Mais ce scénario n'autoriserait pas Téhéran à avoir des infrastructures solides ou des centrifugeuses assez puissantes pour enrichir de l'uranium à visée militaire. Barak Obama a une nouvelle fois insisté sur le fait que l'accord intérimaire obtenu le mois dernier à Genève entre l'Iran et les grandes puissances ne donnait pas "le droit (à Téhéran) d'enrichir" de l'uranium malgré les interprétations de l'accord par certains hauts responsables iraniens.

Visite de l'AIEA en Iran

On apprend par ailleurs via l'agence Fars que deux inspecteurs de l'Agence internationale de l'énergie atomique (AIEA) visitent dimanche l'usine de production d'eau lourde d'Arak (centre), dans le cadre d'un accord de vérification des sites nucléaires iraniens. L'usine se trouve sur le même site qu'un réacteur à eau lourde d'Arak que l'Iran envisage de mettre en route vers la fin 2014. Ce réacteur est au cœur des préoccupations des grandes puissances car il offrirait à l'Iran la possibilité d'extraire du plutonium qui, une fois retraité, pourrait être utilisé pour la construction d'une bombe atomique.

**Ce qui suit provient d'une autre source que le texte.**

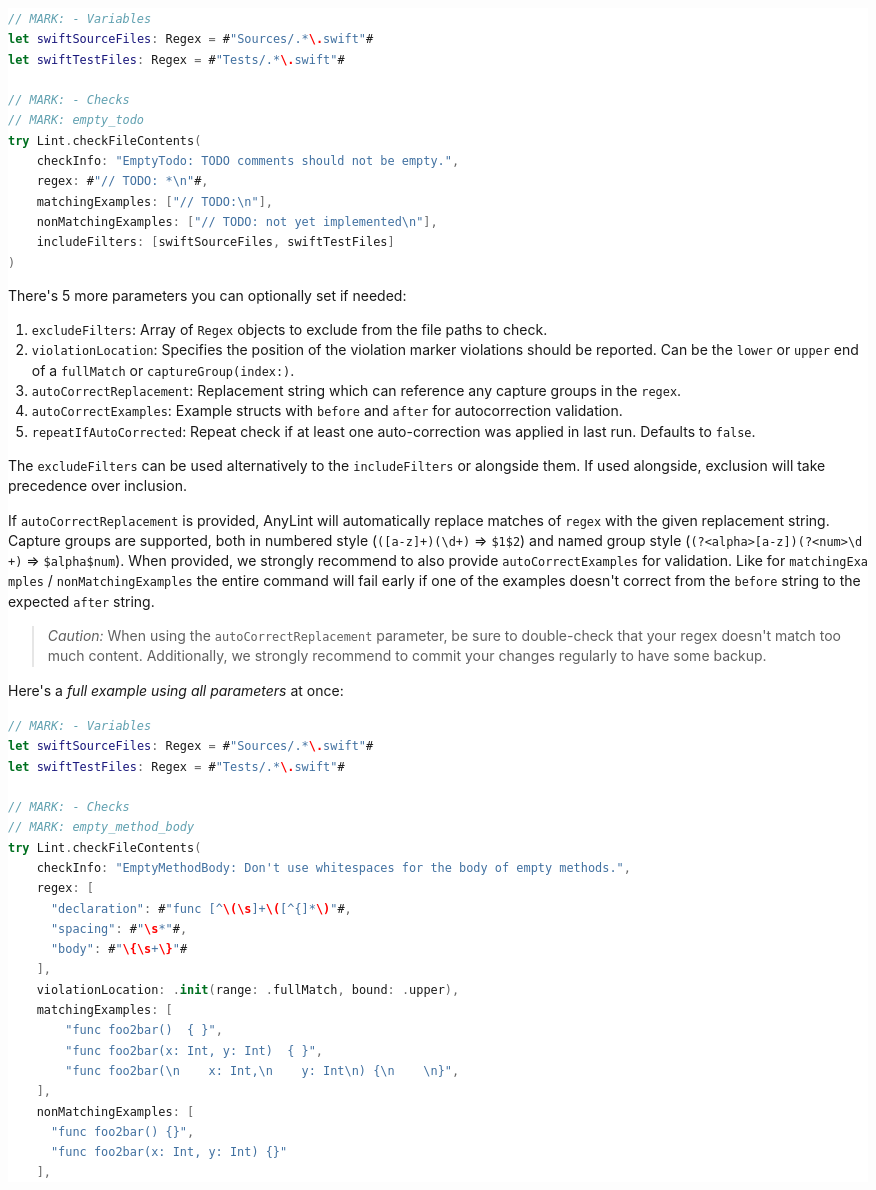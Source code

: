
 ```swift
// MARK: - Variables
let swiftSourceFiles: Regex = #"Sources/.*\.swift"#
let swiftTestFiles: Regex = #"Tests/.*\.swift"#

// MARK: - Checks
// MARK: empty_todo
try Lint.checkFileContents(
    checkInfo: "EmptyTodo: TODO comments should not be empty.",
    regex: #"// TODO: *\n"#,
    matchingExamples: ["// TODO:\n"],
    nonMatchingExamples: ["// TODO: not yet implemented\n"],
    includeFilters: [swiftSourceFiles, swiftTestFiles]
)
```

There's 5 more parameters you can optionally set if needed:

1. `excludeFilters`: Array of `Regex` objects to exclude from the file paths to check.
1. `violationLocation`: Specifies the position of the violation marker violations should be reported. Can be the `lower` or `upper` end of a `fullMatch` or `captureGroup(index:)`.  
1. `autoCorrectReplacement`: Replacement string which can reference any capture groups in the `regex`.
1. `autoCorrectExamples`: Example structs with `before` and `after` for autocorrection validation.
1. `repeatIfAutoCorrected`: Repeat check if at least one auto-correction was applied in last run. Defaults to `false`.

The `excludeFilters` can be used alternatively to the `includeFilters` or alongside them. If used alongside, exclusion will take precedence over inclusion.

If `autoCorrectReplacement` is provided, AnyLint will automatically replace matches of `regex` with the given replacement string. Capture groups are supported, both in numbered style (`([a-z]+)(\d+)` => `$1$2`) and named group style (`(?<alpha>[a-z])(?<num>\d+)` => `$alpha$num`). When provided, we strongly recommend to also provide `autoCorrectExamples` for validation. Like for `matchingExamples` / `nonMatchingExamples` the entire command will fail early if one of the examples doesn't correct from the `before` string to the expected `after` string.

> *Caution:* When using the `autoCorrectReplacement` parameter, be sure to double-check that your regex doesn't match too much content. Additionally, we strongly recommend to commit your changes regularly to have some backup.

Here's a *full example using all parameters* at once:

```swift
// MARK: - Variables
let swiftSourceFiles: Regex = #"Sources/.*\.swift"#
let swiftTestFiles: Regex = #"Tests/.*\.swift"#

// MARK: - Checks
// MARK: empty_method_body
try Lint.checkFileContents(
    checkInfo: "EmptyMethodBody: Don't use whitespaces for the body of empty methods.",
    regex: [
      "declaration": #"func [^\(\s]+\([^{]*\)"#,
      "spacing": #"\s*"#,
      "body": #"\{\s+\}"#
    ],
    violationLocation: .init(range: .fullMatch, bound: .upper),
    matchingExamples: [
        "func foo2bar()  { }",
        "func foo2bar(x: Int, y: Int)  { }",
        "func foo2bar(\n    x: Int,\n    y: Int\n) {\n    \n}",
    ],
    nonMatchingExamples: [
      "func foo2bar() {}",
      "func foo2bar(x: Int, y: Int) {}"
    ],
```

"Les experts de l'AIEA ont débuté leur visite dans la matinée, et celle-ci se poursuivra dans l'après-midi", a précisé à l'agence Fars le porte-parole de l'Organisation iranienne de l'énergie atomique (OIEA), Behrouz Kamalvandi. Les deux inspecteurs doivent repartir pour Vienne, siège de l'AIEA, dans la soirée, a-t-il ajouté.

Longue enquête de l'AIEA

L'agence onusienne tentait d'accéder à ce site depuis 2011. La visite de l'usine fait partie de l'accord sur un "cadre de coopération" signé le 11 novembre, qui doit permettre à l'AIEA de s'assurer de la nature exclusivement pacifique du programme nucléaire controversé de Téhéran.

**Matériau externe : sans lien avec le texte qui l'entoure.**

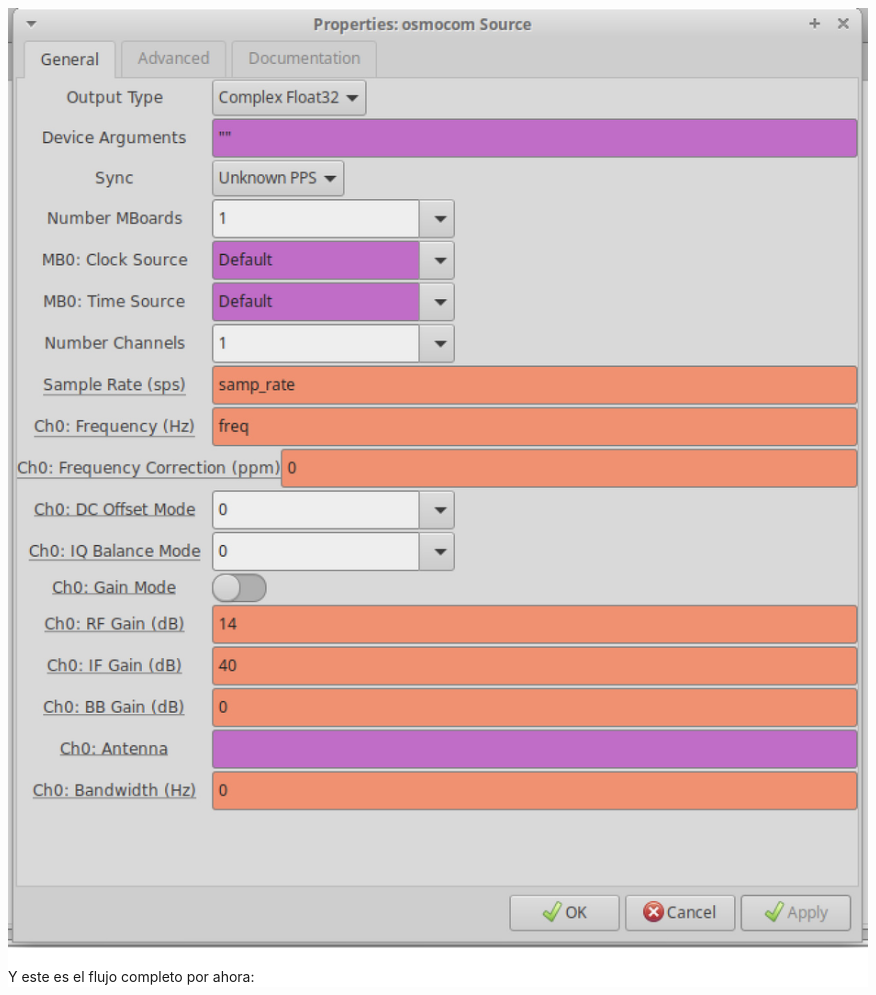 [![configuracion bloque sdr](/assets/images/gnuradio-enventanado/config-receptor.jpg)](/assets/images/gnuradio-enventanado/config-receptor.jpg)

Y este es el flujo completo por ahora:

L'Iran a trois mois pour appliquer cette "feuille de route" en six points, qui vise à "créer plus de confiance entre les deux parties".

L'OIEA avait indiqué samedi avoir fourni à l'AIEA "les renseignements requis sur les recherches en cours" pour sa nouvelle génération de centrifugeuses utilisées pour produire de l'uranium enrichi.

Si l'AIEA a déjà régulièrement inspecté le réacteur en construction d'Arak, elle n'a plus reçu de détails sur sa conception et son fonctionnement depuis 2006 et n'avait pas été autorisée à visiter le site de production d'eau lourde depuis août 2011.

Outre l'inspection de l'usine d'Arak et des mines d'uranium de Gachin (sud), l'accord avec l'AIEA prévoit que l'Iran fournisse des informations sur les futurs réacteurs de recherche, les emplacements des nouvelles centrales nucléaires civiles ou encore les futurs sites d'enrichissement d'uranium.

L'agence tente depuis deux ans d'éclaircir certains éléments indiquant que l'Iran a cherché à développer l'arme atomique, principalement avant 2003, sous couvert de nucléaire civil.

Selon un accord intérimaire conclu fin novembre à Genève avec le groupe des 5+1 (Etats-Unis, Chine, Russie, France, Grande-Bretagne et Allemagne), l'Iran s'est engagé à geler les travaux sur le réacteur pour une période de six mois et à ne pas construire d'usine de retraitement de plutonium. En échange, les grandes puissances ont accepté un allègement limité des sanctions asphyxiant l'économie iranienne.